How to Make a Meeting More Effective
OfficePlace is one of the top meeting room and meeting space venues in Connecticut. We have renters that have come from all over the United States to use our meeting space. Because of this, we are witnesses to the meetings that happen in our facility every day. We have picked up some great tips on how to make a meeting more effective. Most of these come from our renters who moderate these meetings on a weekly basis. Read on to learn more about some great tips on how to make a meeting more effective.
Have a meeting agenda prepared ahead of time.
A meeting without an agenda usually ends up being unproductive.
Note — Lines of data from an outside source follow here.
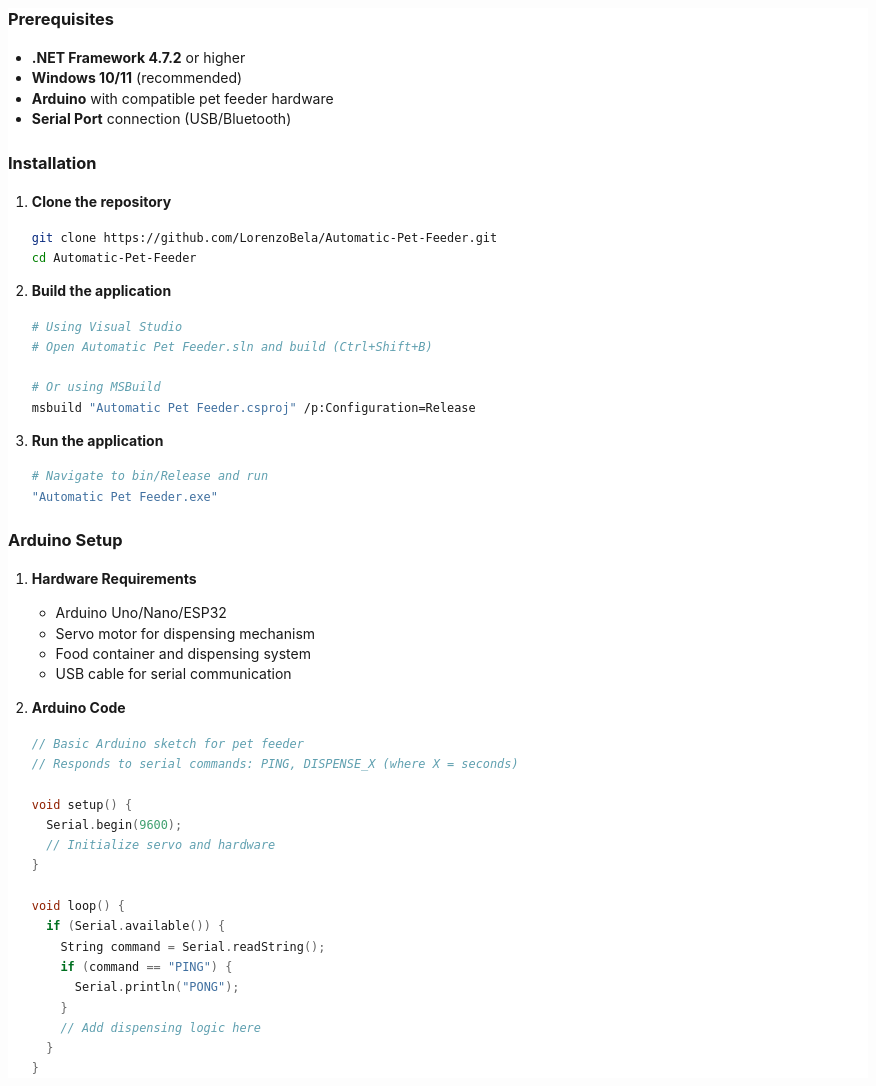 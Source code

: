 ### Prerequisites
- **.NET Framework 4.7.2** or higher
- **Windows 10/11** (recommended)
- **Arduino** with compatible pet feeder hardware
- **Serial Port** connection (USB/Bluetooth)

### Installation

1. **Clone the repository**
   ```bash
   git clone https://github.com/LorenzoBela/Automatic-Pet-Feeder.git
   cd Automatic-Pet-Feeder
   ```

2. **Build the application**
   ```bash
   # Using Visual Studio
   # Open Automatic Pet Feeder.sln and build (Ctrl+Shift+B)
   
   # Or using MSBuild
   msbuild "Automatic Pet Feeder.csproj" /p:Configuration=Release
   ```

3. **Run the application**
   ```bash
   # Navigate to bin/Release and run
   "Automatic Pet Feeder.exe"
   ```

### Arduino Setup

1. **Hardware Requirements**
   - Arduino Uno/Nano/ESP32
   - Servo motor for dispensing mechanism
   - Food container and dispensing system
   - USB cable for serial communication

2. **Arduino Code**
   ```cpp
   // Basic Arduino sketch for pet feeder
   // Responds to serial commands: PING, DISPENSE_X (where X = seconds)
   
   void setup() {
     Serial.begin(9600);
     // Initialize servo and hardware
   }
   
   void loop() {
     if (Serial.available()) {
       String command = Serial.readString();
       if (command == "PING") {
         Serial.println("PONG");
       }
       // Add dispensing logic here
     }
   }
   ```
Discussions end up being all over the place and the meeting may end with bad decisions that have been made from the disorganization. Preparing a meeting agenda ahead of time alerts everyone to the topics that are going to be discussed and ensures they are properly prepared for engaging other attendees about those topics. If you don’t send the agenda ahead of time, it is a good idea to have copies available at the meeting or to have it displayed on a large screen.
Define a clear purpose for that meeting.
A meeting will only be effective if its purpose and goals are clear. Maybe it’s resolving an employee dispute or maybe it is discussing a company crisis. The goal of the meeting should be to reach a certain outcome and the outcome should be related to that purpose. Try to extend the invitation to only the people involved so it is easier to get to that outcome.
Have fewer meetings but make them better.
Calling a meeting every time there is a small problem may irritate and upset employees. Work on ways to solve these problems other than having suboptimal meetings. Sometimes sending an email is just as good. If there are only a certain number of people involved in the meeting’s purpose, try to just involve them instead of other employees that are not involved in the issue.
Keep smartphones out of the meeting.
People get distracted very easily by their smartphones. It is very hard to compete for the attention of a person who is wrapped up in checking their emails or social media on their smartphone. Research has shown that multitasking with different types of media results in poor information processing, lower performance, and productivity.